Third parties are never going to admit to making any mistakes with the Wii, otherwise they’d have answer to the shareholders and investors for it. Not now, anyway.
I believe 5 or 10 years from now we’ll hear a lot of “Yeah, we fucked up on the Wii. Sorry.”
This is a great, reasonable article.
What’s it doing HERE?
It would probably be considered trolling by Former Nintendo Fan Report Planet staff if it was posted over there. That’s what it’s doing here.
Yep. Supporting Nintendo at a Nintendo fansite is frowned upon. Here there’s no agenda, no politics.
Only trolls and the PixlBit staff that love them. :3
I know its kind of odd to put this post here since there hasn’t been one since May of last year, but I felt this was the best place to it.
Anybody know about Trent Oston? No? I didn’t either until My Nintendo News did a newsreport about him bashing WiiWare and Wii in general, after he was asked about Bulder’s Gate (a shitty game that nobody should care about) being put on WiiU. His experience with WiiWare left him a attention seeking man child who decided to paint the entire Wii base as casual seeking faggots who only bought Wii Sports. My response? He made a shitty game, and if he makes a shitty game nobody will buy it; I also linked the 3rd Party Wall of Shame for good measure.

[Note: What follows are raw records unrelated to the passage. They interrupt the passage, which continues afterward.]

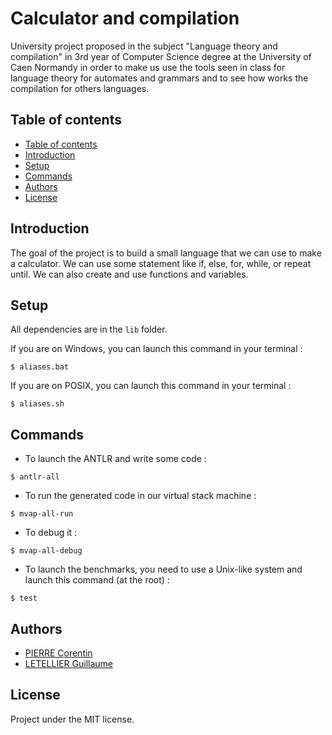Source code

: # Calculator and compilation

University project proposed in the subject "Language theory and compilation" in 3rd year of Computer Science degree at the University of Caen Normandy in order to make us use the tools seen in class for language theory for automates and grammars and to see how works the compilation for others languages.

## Table of contents

  - [Table of contents](#table-of-contents)
  - [Introduction](#introduction)
  - [Setup](#setup)
  - [Commands](#commands)
  - [Authors](#authors)
  - [License](#license)

## Introduction
The goal of the project is to build a small language that we can use to make a calculator. We can use some statement like if, else, for, while, or repeat until. We can also create and use functions and variables.

## Setup
All dependencies are in the `lib` folder.

If you are on Windows, you can launch this command in your terminal :
```shell
$ aliases.bat
```
If you are on POSIX, you can launch this command in your terminal :
```shell
$ aliases.sh
```

## Commands
- To launch the ANTLR and write some code :
```shell
$ antlr-all
```
- To run the generated code in our virtual stack machine :
```shell
$ mvap-all-run
```
- To debug it :
```shell
$ mvap-all-debug
```
- To launch the benchmarks, you need to use a Unix-like system and launch this command (at the root) :
```shell
$ test
```

## Authors
- [PIERRE Corentin](https://github.com/coco-ia)
- [LETELLIER Guillaume](https://github.com/Guigui14460)

## License
Project under the MIT license.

I called him out over Twitter and Grubdog trolled him. Guy is a fucked up closed minded shit-head. Grub was being sarcastic and he actually AGREED with him. Good lord, I give up. This industry is fucking stupid and I hope his new game fails. Being put on a iPad already tells me what the quality will be like (again, Bulder’s Gate was shitty, it will double in that amount).
Good lord.
What’s astounding about this article is that many large third-party developers will probably ignore many of these steps either because they are allergic to money or because they want to “play it safe” and phone it in as “proof” of their support. Just look at the Wall for proof of their “support” towards Nintendo.
Meanwhile, we’re seeing smaller developers and indies following many of these steps and giving their strong support to Nintendo systems, showing that there are third party developers who care about them as opposed to some larger third-parties who couldn’t care less about them #coughEAcough#.